━━━━━ INFORMATION SUPPLIED

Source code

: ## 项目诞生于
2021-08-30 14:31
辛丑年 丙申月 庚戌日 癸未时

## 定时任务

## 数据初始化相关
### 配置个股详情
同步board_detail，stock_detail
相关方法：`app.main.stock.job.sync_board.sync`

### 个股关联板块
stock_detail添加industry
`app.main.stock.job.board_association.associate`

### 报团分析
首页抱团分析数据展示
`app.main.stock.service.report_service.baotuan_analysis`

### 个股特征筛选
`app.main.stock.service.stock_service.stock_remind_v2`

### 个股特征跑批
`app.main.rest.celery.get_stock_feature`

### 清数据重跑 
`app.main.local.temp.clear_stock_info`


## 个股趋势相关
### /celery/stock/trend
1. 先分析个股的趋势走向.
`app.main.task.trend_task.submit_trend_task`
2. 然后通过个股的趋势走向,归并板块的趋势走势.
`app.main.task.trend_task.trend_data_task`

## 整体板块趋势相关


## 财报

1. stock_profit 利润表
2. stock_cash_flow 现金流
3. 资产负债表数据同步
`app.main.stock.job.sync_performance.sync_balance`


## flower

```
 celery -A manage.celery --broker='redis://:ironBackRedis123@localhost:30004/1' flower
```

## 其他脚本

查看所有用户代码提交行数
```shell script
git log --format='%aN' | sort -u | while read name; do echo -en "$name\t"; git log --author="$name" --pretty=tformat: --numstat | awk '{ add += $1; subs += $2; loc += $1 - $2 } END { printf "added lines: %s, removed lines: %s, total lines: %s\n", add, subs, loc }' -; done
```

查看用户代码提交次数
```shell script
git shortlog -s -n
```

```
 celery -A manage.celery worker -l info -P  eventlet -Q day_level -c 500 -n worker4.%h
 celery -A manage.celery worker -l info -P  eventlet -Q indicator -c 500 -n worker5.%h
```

━━━━━━━━━━

# [TASK PROMPT]
Copy the records above exactly, beginning at the line that contains "stock_detail添加industry" and stopping after the line that contains "1. stock_profit 利润表".

# [EXERCISE SOLUTION]
stock_detail添加industry
`app.main.stock.job.board_association.associate`

### 报团分析
首页抱团分析数据展示
`app.main.stock.service.report_service.baotuan_analysis`

### 个股特征筛选
`app.main.stock.service.stock_service.stock_remind_v2`

### 个股特征跑批
`app.main.rest.celery.get_stock_feature`

### 清数据重跑 
`app.main.local.temp.clear_stock_info`


## 个股趋势相关
### /celery/stock/trend
1. 先分析个股的趋势走向.
`app.main.task.trend_task.submit_trend_task`
2. 然后通过个股的趋势走向,归并板块的趋势走势.
`app.main.task.trend_task.trend_data_task`

## 整体板块趋势相关


## 财报

1. stock_profit 利润表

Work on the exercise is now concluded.